Exercise details: Two lines below mark the span: the one containing "the positive integer" and the one containing "smooth hyperplane section". Set down both, plus every line between, exactly as they stand, and nothing else.

Items from a dataset:
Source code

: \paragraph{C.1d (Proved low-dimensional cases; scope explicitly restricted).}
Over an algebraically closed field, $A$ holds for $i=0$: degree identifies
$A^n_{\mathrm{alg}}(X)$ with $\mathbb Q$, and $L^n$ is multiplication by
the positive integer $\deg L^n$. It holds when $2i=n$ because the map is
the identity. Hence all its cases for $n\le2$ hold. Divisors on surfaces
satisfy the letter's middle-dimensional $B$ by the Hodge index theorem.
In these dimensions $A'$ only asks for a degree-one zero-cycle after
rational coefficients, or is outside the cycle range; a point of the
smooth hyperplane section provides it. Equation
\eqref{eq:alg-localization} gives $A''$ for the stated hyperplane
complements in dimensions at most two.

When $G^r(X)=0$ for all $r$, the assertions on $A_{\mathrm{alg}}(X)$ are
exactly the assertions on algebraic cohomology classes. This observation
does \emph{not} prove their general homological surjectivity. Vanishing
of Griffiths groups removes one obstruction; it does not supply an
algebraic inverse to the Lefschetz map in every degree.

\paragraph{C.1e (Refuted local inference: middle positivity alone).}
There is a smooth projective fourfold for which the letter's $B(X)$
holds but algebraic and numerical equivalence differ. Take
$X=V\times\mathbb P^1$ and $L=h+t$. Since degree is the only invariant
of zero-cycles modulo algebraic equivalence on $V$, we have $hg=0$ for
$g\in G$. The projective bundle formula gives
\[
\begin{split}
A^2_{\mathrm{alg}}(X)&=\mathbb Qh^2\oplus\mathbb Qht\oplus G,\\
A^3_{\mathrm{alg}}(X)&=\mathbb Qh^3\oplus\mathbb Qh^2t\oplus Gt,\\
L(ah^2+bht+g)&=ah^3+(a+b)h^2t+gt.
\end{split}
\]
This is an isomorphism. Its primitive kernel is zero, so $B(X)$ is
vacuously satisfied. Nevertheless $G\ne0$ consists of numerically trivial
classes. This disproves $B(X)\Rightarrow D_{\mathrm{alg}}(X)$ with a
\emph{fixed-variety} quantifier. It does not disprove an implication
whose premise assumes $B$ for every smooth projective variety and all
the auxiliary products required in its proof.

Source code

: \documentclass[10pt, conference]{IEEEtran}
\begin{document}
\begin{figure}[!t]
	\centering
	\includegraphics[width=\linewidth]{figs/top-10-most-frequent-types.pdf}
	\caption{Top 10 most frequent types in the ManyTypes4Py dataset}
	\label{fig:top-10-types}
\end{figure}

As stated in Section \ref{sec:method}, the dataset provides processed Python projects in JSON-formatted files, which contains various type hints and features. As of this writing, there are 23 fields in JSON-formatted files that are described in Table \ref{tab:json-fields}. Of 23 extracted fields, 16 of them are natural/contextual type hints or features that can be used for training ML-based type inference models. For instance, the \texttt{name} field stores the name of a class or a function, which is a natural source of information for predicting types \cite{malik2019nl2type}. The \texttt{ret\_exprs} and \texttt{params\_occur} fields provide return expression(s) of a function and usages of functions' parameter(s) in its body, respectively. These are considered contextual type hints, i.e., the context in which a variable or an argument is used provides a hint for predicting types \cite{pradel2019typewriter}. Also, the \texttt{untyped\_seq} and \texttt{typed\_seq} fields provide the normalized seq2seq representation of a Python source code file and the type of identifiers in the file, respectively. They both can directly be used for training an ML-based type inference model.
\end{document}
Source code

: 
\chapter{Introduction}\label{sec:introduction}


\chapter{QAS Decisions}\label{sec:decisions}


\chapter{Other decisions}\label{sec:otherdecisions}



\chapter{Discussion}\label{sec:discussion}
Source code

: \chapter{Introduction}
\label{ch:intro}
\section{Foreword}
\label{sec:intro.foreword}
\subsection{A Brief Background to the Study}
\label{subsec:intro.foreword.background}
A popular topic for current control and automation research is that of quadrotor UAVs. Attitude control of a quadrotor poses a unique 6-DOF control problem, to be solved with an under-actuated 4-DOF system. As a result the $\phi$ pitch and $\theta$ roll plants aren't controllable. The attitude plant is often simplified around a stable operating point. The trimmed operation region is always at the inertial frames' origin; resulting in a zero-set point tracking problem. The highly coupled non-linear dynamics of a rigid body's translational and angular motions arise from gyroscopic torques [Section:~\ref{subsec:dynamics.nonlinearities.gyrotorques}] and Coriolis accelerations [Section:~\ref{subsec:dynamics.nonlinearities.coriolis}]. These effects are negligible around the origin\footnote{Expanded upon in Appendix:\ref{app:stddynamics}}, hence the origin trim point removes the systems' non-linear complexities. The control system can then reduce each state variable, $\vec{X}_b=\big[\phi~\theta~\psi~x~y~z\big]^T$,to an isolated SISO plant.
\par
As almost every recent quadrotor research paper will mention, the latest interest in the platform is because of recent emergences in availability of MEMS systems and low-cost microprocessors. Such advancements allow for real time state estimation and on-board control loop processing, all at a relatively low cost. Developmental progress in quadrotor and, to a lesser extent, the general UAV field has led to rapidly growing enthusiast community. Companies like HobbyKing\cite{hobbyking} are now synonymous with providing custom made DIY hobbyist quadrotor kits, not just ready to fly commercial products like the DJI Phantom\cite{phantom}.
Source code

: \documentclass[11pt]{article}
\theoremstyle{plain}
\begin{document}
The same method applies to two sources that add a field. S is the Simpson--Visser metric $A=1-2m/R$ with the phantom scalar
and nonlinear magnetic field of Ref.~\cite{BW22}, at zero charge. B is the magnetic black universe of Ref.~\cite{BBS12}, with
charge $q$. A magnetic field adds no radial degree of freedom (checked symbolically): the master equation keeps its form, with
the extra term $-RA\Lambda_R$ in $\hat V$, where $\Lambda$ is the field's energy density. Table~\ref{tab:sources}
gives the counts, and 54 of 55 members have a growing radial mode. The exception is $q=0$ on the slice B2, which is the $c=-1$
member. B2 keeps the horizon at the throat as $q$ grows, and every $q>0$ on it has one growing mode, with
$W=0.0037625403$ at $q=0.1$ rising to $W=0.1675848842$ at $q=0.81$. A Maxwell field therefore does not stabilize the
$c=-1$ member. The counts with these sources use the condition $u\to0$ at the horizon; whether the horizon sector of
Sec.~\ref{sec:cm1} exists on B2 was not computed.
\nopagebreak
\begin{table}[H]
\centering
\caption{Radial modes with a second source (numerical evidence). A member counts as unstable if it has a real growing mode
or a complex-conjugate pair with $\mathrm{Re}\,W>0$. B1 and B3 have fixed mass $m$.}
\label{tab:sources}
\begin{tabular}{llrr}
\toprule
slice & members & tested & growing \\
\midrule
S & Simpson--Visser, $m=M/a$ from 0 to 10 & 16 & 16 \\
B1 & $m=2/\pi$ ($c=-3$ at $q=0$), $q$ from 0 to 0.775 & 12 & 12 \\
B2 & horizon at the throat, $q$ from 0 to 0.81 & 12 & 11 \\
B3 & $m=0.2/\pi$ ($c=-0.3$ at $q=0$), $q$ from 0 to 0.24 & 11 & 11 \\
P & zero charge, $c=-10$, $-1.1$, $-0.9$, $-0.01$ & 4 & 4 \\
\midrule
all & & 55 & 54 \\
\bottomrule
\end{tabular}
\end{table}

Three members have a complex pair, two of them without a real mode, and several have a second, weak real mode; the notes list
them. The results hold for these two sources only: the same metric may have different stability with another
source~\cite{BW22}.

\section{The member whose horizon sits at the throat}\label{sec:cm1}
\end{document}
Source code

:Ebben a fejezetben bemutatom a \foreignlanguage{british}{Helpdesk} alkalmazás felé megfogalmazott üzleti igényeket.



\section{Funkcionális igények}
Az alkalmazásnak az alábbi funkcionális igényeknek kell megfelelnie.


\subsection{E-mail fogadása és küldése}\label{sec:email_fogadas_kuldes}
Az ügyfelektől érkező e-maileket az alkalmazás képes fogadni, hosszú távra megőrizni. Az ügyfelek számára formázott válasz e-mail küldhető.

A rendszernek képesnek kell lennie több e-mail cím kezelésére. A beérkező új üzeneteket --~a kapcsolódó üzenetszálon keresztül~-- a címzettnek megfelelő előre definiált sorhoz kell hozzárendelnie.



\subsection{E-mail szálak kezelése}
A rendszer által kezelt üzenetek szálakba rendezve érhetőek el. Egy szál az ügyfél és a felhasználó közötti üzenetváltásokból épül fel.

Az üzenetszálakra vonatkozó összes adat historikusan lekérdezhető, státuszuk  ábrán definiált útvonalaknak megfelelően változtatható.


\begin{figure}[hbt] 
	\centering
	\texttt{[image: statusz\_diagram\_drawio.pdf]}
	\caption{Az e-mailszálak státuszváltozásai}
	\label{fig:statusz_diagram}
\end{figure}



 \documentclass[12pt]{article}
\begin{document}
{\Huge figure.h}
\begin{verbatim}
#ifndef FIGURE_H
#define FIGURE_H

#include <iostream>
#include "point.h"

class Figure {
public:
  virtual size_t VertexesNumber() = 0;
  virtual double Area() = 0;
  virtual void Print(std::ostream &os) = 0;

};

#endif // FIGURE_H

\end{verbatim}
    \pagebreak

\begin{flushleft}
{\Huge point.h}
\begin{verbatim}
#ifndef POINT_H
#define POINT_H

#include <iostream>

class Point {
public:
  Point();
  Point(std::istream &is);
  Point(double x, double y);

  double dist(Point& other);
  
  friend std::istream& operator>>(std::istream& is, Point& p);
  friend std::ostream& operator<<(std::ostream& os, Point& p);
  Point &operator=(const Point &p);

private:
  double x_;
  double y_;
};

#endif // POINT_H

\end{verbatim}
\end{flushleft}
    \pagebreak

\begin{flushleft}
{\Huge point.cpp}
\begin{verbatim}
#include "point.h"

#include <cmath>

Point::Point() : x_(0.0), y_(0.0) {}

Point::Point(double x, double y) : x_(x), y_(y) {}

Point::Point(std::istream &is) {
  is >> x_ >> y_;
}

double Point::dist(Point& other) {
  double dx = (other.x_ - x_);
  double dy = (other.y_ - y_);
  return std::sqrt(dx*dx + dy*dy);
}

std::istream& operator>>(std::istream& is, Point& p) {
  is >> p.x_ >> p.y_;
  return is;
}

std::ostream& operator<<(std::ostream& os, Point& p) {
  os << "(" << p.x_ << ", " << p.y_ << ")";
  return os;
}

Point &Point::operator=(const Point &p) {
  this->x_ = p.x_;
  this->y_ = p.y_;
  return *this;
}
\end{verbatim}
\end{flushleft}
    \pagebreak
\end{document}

Response to the exercise:
the positive integer $\deg L^n$. It holds when $2i=n$ because the map is
the identity. Hence all its cases for $n\le2$ hold. Divisors on surfaces
satisfy the letter's middle-dimensional $B$ by the Hodge index theorem.
In these dimensions $A'$ only asks for a degree-one zero-cycle after
rational coefficients, or is outside the cycle range; a point of the
smooth hyperplane section provides it. Equation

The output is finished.